Create ideas using: Consumer contest
Why run a contest when I could just make great content myself?
Because people care more about what their peers create than what brands create. A contest turns your audience into creators. They invest emotionally because they've made something. They share because they're proud. They recruit others to vote. You've turned passive consumers into active advocates creating content for you. That's way more powerful than anything you could produce alone. Plus, user-created content feels real in ways brand content never does.
How do I make a contest people actually want to enter instead of ignore?
Make it easy to participate and meaningful to win. The barrier to entry has to be low—maybe 30 seconds of effort, not an hour. The prize should matter to your audience, not just be free stuff. But the real incentive is visibility and recognition. People enter contests to be seen. Show previous contest winners prominently. Make the act of creating feel fun and rewarding. The contest is the campaign; if people are having fun participating, you've already won.

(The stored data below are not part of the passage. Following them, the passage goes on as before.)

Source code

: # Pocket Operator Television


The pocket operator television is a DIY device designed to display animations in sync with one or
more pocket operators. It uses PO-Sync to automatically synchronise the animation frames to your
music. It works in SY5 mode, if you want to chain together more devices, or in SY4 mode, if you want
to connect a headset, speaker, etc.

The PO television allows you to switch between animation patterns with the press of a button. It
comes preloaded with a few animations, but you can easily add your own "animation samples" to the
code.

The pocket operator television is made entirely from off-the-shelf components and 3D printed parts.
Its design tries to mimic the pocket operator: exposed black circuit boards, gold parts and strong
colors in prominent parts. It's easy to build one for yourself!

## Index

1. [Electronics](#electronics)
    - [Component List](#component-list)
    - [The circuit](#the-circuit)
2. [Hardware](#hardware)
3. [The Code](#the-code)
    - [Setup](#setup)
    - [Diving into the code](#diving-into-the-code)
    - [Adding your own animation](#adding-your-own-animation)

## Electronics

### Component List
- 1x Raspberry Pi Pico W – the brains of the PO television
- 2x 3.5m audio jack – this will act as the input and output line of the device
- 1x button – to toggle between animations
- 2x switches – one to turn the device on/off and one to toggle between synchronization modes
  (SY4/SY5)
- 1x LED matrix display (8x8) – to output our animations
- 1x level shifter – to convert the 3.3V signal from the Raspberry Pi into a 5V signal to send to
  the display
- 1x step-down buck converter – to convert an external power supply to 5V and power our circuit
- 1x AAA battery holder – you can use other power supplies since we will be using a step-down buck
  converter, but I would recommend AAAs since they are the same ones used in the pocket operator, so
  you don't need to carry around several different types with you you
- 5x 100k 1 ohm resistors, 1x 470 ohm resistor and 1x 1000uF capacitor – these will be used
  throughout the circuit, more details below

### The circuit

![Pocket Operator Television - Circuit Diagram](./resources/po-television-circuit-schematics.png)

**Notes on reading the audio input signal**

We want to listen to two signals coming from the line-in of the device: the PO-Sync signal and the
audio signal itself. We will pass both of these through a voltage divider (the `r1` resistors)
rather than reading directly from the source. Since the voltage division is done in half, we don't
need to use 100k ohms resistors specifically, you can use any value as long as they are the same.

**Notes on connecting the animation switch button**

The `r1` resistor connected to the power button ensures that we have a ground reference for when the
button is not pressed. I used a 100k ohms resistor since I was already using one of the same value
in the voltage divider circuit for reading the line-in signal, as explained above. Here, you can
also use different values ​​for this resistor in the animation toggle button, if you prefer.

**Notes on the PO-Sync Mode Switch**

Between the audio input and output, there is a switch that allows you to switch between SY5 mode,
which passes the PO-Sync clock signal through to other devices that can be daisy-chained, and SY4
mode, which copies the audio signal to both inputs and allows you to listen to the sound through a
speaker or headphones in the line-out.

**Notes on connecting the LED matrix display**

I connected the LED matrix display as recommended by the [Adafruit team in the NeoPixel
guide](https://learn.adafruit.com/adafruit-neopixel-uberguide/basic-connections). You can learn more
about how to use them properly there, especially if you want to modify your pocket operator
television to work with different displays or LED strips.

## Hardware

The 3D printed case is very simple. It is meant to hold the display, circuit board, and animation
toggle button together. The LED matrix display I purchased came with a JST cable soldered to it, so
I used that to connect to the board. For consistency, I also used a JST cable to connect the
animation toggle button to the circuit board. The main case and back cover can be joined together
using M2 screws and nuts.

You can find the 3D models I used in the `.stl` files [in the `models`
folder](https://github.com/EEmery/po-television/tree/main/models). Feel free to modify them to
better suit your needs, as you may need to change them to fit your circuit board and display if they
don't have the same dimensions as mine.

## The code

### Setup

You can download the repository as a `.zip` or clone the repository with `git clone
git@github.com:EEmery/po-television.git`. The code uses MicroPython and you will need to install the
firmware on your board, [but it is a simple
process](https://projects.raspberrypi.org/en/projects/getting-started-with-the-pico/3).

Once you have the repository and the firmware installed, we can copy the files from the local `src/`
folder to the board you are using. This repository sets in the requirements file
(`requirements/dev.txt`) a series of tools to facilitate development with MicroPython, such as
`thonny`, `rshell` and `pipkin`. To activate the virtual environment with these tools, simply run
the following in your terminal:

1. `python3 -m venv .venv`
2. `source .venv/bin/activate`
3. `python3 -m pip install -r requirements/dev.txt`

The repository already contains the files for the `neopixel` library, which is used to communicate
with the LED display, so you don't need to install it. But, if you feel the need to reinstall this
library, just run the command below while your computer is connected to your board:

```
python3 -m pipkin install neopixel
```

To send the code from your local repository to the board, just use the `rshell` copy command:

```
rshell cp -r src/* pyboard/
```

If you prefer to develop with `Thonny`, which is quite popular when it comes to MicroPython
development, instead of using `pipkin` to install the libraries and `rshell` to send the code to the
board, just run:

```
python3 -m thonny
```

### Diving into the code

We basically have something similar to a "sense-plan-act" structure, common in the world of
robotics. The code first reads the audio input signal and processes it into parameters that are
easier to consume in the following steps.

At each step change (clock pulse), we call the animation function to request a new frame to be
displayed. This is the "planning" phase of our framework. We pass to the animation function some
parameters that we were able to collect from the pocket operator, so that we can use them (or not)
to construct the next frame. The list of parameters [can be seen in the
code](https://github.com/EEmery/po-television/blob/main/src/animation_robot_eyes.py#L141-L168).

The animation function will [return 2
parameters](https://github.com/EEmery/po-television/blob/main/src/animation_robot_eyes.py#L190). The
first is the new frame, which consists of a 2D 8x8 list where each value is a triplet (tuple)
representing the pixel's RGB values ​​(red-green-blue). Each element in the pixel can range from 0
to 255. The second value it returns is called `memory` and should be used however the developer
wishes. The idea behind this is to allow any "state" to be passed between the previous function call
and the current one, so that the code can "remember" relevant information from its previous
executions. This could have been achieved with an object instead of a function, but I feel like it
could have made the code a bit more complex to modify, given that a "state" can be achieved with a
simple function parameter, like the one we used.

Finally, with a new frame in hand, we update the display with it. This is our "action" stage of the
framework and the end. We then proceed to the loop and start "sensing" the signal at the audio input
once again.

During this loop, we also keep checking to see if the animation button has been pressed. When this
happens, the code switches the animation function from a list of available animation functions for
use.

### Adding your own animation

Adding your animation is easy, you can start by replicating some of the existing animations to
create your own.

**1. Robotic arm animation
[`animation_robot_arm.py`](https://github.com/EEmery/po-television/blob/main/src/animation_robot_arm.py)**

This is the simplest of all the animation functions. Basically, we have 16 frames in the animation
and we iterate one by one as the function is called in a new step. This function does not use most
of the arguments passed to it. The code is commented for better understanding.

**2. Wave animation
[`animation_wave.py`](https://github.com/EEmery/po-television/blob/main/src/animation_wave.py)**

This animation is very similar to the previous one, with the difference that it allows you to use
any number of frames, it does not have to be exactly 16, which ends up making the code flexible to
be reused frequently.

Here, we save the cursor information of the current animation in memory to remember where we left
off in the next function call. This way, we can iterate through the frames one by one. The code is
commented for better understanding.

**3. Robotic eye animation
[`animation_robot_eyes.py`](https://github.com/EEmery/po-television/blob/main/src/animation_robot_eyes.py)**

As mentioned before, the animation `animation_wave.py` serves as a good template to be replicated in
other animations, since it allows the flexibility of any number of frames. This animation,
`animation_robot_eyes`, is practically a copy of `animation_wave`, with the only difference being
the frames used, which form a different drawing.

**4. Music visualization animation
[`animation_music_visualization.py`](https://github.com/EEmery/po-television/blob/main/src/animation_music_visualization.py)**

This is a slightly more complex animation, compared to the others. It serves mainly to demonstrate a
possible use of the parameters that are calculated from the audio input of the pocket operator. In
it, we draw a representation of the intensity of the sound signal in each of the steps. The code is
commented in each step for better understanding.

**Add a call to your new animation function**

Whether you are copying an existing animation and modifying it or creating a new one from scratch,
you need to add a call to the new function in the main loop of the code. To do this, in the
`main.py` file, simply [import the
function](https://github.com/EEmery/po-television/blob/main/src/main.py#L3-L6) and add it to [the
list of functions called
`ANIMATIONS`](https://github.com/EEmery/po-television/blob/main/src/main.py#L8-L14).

Example: How it could look
A coffee brand could run a contest: 'Show us your morning ritual in 15 seconds.' The barrier is low—anyone with a phone can enter. The prize matters: winners get featured in their actual marketing, get free coffee for a year, become ambassadors. But the real motivation is 'I'm going to be in their ads.' People create, share, recruit friends to vote. The brand gets thousands of authentic moments showing how people actually use the product. That's content gold.
Or like this:
Why is Consumer contest a great technique?
Contest campaigns work because they turn consumers into creators—user-generated content feels real and spreads further than brand content ever could.
Generates authentic user-created content
Creates emotional investment through participation
Builds community around shared challenge
Spreads further because people share their entries
The best contests don't feel like you're asking for something—they feel like an opportunity for people to show up. When participation is fun and easy, and recognition is real, people become your most powerful marketing force.
! When not to use the Consumer contest Technique
When the barrier to entry is too high or when you can't actually deliver meaningful recognition. If you run a contest but then bury the winners or don't actually feature them, you've broken the trust. Also skip it if your audience isn't actually creative or doesn't care about visibility—some communities don't want to participate in contests, and forcing it feels desperate.